Sa figure est éminemment moderne, et nous rappelle à nous Lillois comme à chaque Français que le ventre est toujours fécond et l’haleine toujours fétide. Alors qu’approche le 90ème anniversaire de son décès, notre commune a le devoir d’enseigner et de transmettre aux générations futures, et d’éclairer ainsi les choix démocratiques que chacun posera, entre Liberté et oppression.
Certes, un hommage annuel est rendu au défunt sur sa tombe au cimetière de l’Est ; mais un hommage discret, à l’heure où chacun travaille, et les enfants à l’école.

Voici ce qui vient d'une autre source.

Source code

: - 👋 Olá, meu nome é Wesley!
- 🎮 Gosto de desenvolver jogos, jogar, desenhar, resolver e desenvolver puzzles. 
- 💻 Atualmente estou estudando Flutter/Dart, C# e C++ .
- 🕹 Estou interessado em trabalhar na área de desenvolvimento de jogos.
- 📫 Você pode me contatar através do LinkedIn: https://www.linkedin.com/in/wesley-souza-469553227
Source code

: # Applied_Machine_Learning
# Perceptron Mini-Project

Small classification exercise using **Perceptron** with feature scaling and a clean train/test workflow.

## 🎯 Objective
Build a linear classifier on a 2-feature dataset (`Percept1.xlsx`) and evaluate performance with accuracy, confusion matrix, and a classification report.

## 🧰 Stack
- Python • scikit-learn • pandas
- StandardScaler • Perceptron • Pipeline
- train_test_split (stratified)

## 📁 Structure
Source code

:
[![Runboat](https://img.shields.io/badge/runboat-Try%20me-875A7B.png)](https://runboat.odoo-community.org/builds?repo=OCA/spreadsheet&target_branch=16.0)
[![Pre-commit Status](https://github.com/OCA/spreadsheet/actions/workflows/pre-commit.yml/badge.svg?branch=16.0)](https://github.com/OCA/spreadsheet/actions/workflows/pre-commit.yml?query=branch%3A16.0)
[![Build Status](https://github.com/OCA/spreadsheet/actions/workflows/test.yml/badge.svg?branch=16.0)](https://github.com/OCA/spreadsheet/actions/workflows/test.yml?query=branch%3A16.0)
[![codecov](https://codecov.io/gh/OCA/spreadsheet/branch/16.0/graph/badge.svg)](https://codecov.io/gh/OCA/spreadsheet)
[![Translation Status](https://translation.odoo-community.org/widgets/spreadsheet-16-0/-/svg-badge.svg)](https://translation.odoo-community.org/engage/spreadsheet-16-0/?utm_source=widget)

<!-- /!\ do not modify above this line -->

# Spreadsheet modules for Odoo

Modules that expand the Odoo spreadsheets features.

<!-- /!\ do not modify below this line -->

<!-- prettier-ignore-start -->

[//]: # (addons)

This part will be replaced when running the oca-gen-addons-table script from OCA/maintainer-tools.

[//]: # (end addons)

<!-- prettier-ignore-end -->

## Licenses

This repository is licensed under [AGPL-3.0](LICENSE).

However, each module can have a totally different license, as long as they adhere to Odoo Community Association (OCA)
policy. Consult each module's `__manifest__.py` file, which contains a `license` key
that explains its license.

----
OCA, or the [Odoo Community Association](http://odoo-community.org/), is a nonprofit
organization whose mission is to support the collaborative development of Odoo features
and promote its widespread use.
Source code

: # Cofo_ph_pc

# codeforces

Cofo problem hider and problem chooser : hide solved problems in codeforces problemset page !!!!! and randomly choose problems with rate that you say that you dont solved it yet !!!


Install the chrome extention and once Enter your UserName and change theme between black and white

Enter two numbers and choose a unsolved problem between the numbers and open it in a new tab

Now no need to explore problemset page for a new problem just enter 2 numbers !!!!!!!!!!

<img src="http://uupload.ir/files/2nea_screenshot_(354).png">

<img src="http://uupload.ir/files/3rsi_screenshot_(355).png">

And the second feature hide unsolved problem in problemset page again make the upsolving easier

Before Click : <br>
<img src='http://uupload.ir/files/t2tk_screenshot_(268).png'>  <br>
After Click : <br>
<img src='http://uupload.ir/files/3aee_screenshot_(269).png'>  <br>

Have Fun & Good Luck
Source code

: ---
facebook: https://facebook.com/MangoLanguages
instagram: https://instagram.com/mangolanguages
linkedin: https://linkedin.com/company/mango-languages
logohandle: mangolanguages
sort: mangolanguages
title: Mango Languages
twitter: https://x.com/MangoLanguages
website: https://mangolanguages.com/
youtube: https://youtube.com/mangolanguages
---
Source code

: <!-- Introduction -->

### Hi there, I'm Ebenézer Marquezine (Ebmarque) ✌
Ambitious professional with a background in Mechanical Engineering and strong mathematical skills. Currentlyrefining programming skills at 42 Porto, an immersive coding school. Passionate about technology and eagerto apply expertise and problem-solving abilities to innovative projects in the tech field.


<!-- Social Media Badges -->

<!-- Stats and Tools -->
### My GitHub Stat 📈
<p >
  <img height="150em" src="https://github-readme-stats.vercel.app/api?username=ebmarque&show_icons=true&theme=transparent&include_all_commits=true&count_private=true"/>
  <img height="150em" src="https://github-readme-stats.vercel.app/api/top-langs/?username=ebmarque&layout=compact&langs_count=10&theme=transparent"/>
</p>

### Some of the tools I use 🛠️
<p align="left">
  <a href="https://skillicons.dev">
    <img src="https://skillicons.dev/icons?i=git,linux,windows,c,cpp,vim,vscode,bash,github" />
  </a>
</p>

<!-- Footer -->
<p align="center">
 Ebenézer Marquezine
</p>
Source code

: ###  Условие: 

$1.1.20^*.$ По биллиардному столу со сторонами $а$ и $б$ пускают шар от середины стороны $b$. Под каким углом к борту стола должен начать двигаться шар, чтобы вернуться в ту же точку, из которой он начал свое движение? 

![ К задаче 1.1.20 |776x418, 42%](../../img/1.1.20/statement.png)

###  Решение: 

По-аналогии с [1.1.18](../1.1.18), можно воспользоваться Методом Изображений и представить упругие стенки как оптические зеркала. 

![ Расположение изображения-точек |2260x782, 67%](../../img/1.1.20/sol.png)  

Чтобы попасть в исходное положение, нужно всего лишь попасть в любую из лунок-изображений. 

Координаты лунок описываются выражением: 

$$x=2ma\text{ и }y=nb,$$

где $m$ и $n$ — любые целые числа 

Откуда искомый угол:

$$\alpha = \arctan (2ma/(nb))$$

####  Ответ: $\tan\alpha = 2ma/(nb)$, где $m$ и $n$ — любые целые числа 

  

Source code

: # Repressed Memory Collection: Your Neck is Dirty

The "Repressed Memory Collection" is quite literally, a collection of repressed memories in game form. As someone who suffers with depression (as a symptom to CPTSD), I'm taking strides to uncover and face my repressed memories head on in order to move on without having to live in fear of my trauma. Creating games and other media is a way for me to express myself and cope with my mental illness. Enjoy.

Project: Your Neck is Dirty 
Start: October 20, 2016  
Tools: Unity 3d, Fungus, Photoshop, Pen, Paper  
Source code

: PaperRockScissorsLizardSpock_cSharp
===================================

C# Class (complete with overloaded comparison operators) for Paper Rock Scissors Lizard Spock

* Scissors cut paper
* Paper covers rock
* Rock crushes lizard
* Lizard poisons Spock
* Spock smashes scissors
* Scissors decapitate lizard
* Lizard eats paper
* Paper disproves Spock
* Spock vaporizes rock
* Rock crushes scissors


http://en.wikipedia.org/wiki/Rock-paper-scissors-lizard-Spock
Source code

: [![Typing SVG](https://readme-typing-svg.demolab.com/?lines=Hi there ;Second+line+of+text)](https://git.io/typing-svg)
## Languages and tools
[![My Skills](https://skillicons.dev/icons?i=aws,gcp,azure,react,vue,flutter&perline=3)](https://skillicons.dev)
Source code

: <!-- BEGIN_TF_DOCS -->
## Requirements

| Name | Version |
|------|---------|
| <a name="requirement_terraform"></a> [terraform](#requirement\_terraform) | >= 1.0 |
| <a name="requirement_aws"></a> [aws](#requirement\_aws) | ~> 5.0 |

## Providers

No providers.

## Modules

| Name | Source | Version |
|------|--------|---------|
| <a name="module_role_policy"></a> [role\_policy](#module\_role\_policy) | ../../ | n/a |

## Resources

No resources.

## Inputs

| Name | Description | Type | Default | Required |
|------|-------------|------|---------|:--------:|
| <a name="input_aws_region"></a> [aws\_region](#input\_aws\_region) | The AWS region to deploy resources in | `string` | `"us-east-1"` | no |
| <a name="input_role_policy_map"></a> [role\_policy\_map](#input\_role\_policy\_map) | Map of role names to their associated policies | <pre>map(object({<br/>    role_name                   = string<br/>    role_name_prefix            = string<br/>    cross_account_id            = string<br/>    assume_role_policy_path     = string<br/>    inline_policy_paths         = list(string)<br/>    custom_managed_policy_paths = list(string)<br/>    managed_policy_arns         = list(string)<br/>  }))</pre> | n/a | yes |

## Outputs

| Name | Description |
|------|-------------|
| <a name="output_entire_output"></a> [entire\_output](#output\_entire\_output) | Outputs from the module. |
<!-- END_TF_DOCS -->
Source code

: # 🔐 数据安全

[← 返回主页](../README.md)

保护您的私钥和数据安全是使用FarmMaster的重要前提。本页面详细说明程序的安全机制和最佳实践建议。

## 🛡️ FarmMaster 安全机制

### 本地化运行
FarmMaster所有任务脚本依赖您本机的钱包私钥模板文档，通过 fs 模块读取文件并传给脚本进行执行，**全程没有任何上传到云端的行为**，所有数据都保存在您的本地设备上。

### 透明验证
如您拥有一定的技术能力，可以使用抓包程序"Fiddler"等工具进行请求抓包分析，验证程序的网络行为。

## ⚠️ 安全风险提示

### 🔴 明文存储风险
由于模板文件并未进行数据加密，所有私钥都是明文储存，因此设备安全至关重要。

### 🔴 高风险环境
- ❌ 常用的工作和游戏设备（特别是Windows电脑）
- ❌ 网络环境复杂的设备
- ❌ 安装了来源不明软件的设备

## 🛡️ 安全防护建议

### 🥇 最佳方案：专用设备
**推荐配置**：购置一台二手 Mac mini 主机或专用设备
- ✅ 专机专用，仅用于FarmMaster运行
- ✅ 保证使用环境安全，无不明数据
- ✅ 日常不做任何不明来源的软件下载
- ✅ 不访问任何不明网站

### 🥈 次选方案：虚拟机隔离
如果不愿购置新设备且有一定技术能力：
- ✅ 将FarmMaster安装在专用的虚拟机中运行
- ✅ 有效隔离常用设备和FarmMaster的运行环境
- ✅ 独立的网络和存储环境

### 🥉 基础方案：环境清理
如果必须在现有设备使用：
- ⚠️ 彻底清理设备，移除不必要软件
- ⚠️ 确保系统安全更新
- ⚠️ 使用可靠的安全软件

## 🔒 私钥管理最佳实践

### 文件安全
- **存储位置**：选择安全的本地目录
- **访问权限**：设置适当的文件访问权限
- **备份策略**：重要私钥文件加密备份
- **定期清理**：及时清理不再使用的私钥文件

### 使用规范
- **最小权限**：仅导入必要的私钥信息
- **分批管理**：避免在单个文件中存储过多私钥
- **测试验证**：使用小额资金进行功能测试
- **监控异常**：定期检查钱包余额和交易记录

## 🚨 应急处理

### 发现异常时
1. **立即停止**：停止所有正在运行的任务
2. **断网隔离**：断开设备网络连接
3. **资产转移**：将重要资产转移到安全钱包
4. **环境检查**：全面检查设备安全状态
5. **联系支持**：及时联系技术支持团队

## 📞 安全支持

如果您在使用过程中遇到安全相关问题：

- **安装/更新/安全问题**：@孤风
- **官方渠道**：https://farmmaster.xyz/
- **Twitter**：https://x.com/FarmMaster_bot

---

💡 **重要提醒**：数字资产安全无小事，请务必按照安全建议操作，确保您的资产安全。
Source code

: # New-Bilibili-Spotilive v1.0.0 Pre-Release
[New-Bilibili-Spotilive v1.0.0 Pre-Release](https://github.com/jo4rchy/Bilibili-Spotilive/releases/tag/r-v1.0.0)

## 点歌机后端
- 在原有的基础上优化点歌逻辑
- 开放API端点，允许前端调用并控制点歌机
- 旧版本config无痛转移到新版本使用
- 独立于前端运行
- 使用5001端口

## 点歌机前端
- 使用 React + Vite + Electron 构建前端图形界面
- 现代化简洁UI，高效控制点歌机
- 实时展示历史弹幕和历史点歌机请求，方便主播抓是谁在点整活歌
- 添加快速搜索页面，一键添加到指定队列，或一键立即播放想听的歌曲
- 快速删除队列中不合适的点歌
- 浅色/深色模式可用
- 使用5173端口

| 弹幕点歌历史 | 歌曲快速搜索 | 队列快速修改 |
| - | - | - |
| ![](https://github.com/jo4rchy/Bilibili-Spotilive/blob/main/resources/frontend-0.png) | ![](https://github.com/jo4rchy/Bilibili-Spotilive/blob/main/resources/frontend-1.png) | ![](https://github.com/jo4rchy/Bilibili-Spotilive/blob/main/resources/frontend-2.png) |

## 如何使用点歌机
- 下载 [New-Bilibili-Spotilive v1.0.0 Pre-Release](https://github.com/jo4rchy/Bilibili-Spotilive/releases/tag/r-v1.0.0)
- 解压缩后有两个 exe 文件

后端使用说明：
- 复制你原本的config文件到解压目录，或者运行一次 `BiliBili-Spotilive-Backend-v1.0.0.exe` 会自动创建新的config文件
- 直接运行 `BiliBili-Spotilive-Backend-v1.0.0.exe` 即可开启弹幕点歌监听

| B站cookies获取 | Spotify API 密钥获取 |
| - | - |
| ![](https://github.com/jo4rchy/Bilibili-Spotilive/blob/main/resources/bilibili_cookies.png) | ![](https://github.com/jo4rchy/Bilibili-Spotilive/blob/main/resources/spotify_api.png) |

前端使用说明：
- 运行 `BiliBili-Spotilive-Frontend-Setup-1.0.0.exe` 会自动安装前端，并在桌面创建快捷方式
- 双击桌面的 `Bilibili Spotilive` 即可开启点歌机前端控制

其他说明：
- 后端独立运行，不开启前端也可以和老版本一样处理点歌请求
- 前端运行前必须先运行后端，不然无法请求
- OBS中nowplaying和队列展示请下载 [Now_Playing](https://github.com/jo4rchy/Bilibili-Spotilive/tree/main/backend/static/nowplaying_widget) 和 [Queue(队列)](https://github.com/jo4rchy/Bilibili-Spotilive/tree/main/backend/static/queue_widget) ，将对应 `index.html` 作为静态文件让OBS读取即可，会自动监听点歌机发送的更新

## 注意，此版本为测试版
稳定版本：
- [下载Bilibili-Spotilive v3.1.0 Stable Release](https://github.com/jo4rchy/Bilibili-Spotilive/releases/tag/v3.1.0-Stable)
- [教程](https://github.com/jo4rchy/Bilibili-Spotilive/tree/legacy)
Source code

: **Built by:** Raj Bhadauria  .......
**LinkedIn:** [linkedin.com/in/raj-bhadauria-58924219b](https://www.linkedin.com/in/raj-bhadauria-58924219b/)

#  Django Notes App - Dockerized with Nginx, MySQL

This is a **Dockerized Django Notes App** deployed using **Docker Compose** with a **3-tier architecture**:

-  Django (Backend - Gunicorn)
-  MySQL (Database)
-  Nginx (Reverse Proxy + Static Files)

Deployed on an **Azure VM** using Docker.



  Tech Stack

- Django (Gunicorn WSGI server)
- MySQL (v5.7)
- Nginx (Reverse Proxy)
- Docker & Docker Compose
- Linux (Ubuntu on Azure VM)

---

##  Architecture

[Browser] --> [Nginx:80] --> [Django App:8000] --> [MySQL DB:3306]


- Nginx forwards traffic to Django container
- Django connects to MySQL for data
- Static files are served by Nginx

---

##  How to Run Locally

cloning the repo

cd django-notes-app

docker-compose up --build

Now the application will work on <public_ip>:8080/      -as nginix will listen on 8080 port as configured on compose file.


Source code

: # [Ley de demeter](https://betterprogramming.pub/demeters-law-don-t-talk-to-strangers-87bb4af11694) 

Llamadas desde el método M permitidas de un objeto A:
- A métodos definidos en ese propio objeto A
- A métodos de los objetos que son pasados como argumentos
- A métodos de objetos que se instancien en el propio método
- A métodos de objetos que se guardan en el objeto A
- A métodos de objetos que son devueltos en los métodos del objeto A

Quelques lieux publics portent son nom sans raviver sa mémoire ; qui sait aujourd’hui à Lille qu’il fut notre maire, et ce qui causa sa mort ?
Notre commune s’honorerait à s’engager dans une réflexion publique, un cycle de colloques et de manifestations, une « année Salengro » au cours de laquelle la modernité de son combat, et le danger permanent de voir mourir nos démocraties seraient débattus, et les remèdes cherchés… Le texte que fit voter Edouard Herriot en décembre 1936 pour la transparence du financement de la presse et contre l’injure ; ce texte rejeté par un Sénat complaisant, serait l’un des fils conducteurs…
Le chantier proposé est vaste ; il est transpartisan ; notre jeunesse et nos associations pourraient être associées à un vaste débat sur la modernité des valeurs démocratiques, l’éthique publique, la protection des élus dans l’accomplissement de leur mandat, l’éducation aux media, la formation des citoyens à l’appréhension des faits plutôt que des rumeurs… Rien, en définitive, ne serait plus dommageable que d’imaginer un 17 novembre 2026 ne comportant qu’un simple dépôt de gerbe dans une indifférence quasi-générale.
Je vous remercie.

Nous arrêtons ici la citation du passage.